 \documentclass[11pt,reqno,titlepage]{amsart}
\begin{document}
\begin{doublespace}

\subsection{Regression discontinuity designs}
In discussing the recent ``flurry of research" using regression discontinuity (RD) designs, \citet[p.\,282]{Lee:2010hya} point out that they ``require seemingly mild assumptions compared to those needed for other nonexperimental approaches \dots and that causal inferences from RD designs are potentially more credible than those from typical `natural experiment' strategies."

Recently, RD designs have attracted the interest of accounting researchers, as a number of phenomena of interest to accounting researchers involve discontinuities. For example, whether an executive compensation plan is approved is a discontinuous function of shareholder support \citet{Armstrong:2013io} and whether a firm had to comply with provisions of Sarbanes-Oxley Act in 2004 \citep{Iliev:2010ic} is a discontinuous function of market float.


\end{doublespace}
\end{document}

◆ ◆ ◆ ◆ ◆

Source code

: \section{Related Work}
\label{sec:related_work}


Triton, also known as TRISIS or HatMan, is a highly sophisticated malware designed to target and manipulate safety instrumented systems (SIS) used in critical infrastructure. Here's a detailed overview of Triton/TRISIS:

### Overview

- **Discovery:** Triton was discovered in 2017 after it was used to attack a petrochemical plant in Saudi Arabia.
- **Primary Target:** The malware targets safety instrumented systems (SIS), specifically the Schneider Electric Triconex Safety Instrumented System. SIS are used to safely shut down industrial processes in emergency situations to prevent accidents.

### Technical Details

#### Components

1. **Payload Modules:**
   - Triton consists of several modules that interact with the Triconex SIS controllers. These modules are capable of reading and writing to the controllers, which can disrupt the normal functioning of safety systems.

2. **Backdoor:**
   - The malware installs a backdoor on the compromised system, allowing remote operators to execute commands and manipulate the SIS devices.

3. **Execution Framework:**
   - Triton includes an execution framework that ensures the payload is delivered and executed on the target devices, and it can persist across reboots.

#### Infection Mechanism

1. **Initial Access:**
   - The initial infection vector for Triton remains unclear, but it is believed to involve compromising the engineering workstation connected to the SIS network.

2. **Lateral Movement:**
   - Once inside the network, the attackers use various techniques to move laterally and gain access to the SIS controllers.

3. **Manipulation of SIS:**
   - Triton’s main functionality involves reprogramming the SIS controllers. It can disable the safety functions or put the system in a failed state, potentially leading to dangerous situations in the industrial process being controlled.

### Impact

◆ ◆ ◆ ◆ ◆

• _Exercise objective_: Pull every line that holds the string "doublespace" out of the records.

• _Result of this exercise_:
\begin{doublespace}
\end{doublespace}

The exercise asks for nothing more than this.